**WHAT TO PRODUCE**
Could you give the entries back exactly as they stand, minus any pictures?

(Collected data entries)

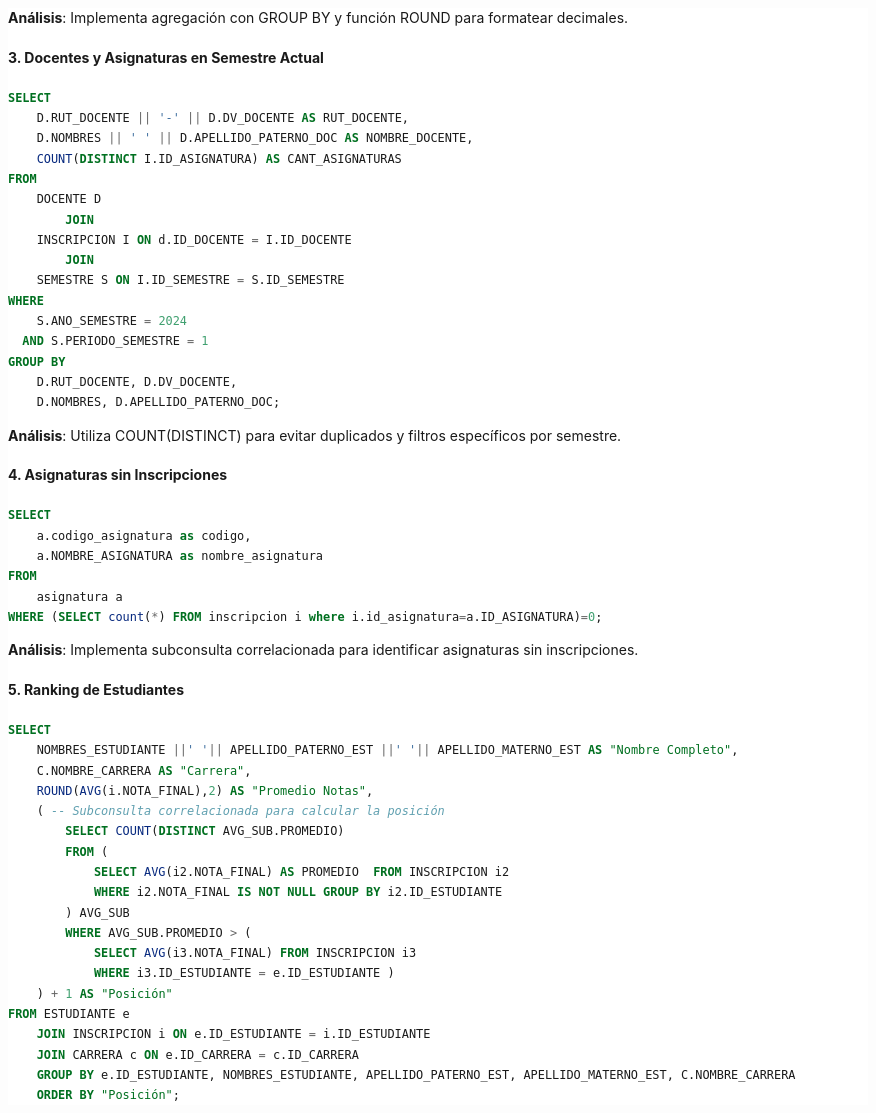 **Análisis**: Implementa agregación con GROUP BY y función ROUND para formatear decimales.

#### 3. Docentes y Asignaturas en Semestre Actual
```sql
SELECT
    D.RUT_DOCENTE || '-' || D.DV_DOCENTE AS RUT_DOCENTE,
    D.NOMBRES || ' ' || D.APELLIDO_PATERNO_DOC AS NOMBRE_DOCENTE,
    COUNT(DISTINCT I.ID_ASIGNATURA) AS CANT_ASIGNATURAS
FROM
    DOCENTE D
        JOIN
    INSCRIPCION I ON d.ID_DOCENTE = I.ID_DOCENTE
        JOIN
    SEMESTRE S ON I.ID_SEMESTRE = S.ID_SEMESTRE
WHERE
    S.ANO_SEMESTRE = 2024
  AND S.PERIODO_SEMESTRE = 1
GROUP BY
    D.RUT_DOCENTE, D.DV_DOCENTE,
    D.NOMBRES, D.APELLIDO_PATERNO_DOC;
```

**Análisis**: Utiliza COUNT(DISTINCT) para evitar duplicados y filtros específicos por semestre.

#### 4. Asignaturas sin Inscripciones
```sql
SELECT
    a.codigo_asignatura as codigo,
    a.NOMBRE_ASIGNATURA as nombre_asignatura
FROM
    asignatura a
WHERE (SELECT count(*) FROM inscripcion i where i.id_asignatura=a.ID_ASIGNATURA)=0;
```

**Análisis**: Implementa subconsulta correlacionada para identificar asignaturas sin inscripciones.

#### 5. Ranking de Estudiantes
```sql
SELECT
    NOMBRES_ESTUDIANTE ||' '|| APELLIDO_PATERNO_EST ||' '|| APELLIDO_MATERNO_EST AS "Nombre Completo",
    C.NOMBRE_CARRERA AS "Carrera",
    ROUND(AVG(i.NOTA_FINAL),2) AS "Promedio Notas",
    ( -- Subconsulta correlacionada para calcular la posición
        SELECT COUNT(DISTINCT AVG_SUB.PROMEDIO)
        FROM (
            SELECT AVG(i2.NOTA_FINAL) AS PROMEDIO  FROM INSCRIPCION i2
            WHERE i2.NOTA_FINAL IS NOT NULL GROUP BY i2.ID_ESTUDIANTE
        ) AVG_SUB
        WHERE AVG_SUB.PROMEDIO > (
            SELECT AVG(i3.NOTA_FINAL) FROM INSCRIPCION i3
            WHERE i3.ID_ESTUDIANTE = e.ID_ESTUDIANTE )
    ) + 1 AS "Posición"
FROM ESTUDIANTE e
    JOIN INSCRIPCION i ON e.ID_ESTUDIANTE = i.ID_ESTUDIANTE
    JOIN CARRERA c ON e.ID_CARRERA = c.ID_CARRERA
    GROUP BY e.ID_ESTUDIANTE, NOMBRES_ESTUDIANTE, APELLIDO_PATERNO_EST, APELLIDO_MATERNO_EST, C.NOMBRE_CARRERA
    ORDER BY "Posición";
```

**SOLUTION TO THIS PROBLEM**
 **Análisis**: Implementa agregación con GROUP BY y función ROUND para formatear decimales.

#### 3. Docentes y Asignaturas en Semestre Actual
```sql
SELECT
    D.RUT_DOCENTE || '-' || D.DV_DOCENTE AS RUT_DOCENTE,
    D.NOMBRES || ' ' || D.APELLIDO_PATERNO_DOC AS NOMBRE_DOCENTE,
    COUNT(DISTINCT I.ID_ASIGNATURA) AS CANT_ASIGNATURAS
FROM
    DOCENTE D
        JOIN
    INSCRIPCION I ON d.ID_DOCENTE = I.ID_DOCENTE
        JOIN
    SEMESTRE S ON I.ID_SEMESTRE = S.ID_SEMESTRE
WHERE
    S.ANO_SEMESTRE = 2024
  AND S.PERIODO_SEMESTRE = 1
GROUP BY
    D.RUT_DOCENTE, D.DV_DOCENTE,
    D.NOMBRES, D.APELLIDO_PATERNO_DOC;
```

**Análisis**: Utiliza COUNT(DISTINCT) para evitar duplicados y filtros específicos por semestre.

#### 4. Asignaturas sin Inscripciones
```sql
SELECT
    a.codigo_asignatura as codigo,
    a.NOMBRE_ASIGNATURA as nombre_asignatura
FROM
    asignatura a
WHERE (SELECT count(*) FROM inscripcion i where i.id_asignatura=a.ID_ASIGNATURA)=0;
```

**Análisis**: Implementa subconsulta correlacionada para identificar asignaturas sin inscripciones.

#### 5. Ranking de Estudiantes
```sql
SELECT
    NOMBRES_ESTUDIANTE ||' '|| APELLIDO_PATERNO_EST ||' '|| APELLIDO_MATERNO_EST AS "Nombre Completo",
    C.NOMBRE_CARRERA AS "Carrera",
    ROUND(AVG(i.NOTA_FINAL),2) AS "Promedio Notas",
    ( -- Subconsulta correlacionada para calcular la posición
        SELECT COUNT(DISTINCT AVG_SUB.PROMEDIO)
        FROM (
            SELECT AVG(i2.NOTA_FINAL) AS PROMEDIO  FROM INSCRIPCION i2
            WHERE i2.NOTA_FINAL IS NOT NULL GROUP BY i2.ID_ESTUDIANTE
        ) AVG_SUB
        WHERE AVG_SUB.PROMEDIO > (
            SELECT AVG(i3.NOTA_FINAL) FROM INSCRIPCION i3
            WHERE i3.ID_ESTUDIANTE = e.ID_ESTUDIANTE )
    ) + 1 AS "Posición"
FROM ESTUDIANTE e
    JOIN INSCRIPCION i ON e.ID_ESTUDIANTE = i.ID_ESTUDIANTE
    JOIN CARRERA c ON e.ID_CARRERA = c.ID_CARRERA
    GROUP BY e.ID_ESTUDIANTE, NOMBRES_ESTUDIANTE, APELLIDO_PATERNO_EST, APELLIDO_MATERNO_EST, C.NOMBRE_CARRERA
    ORDER BY "Posición";
```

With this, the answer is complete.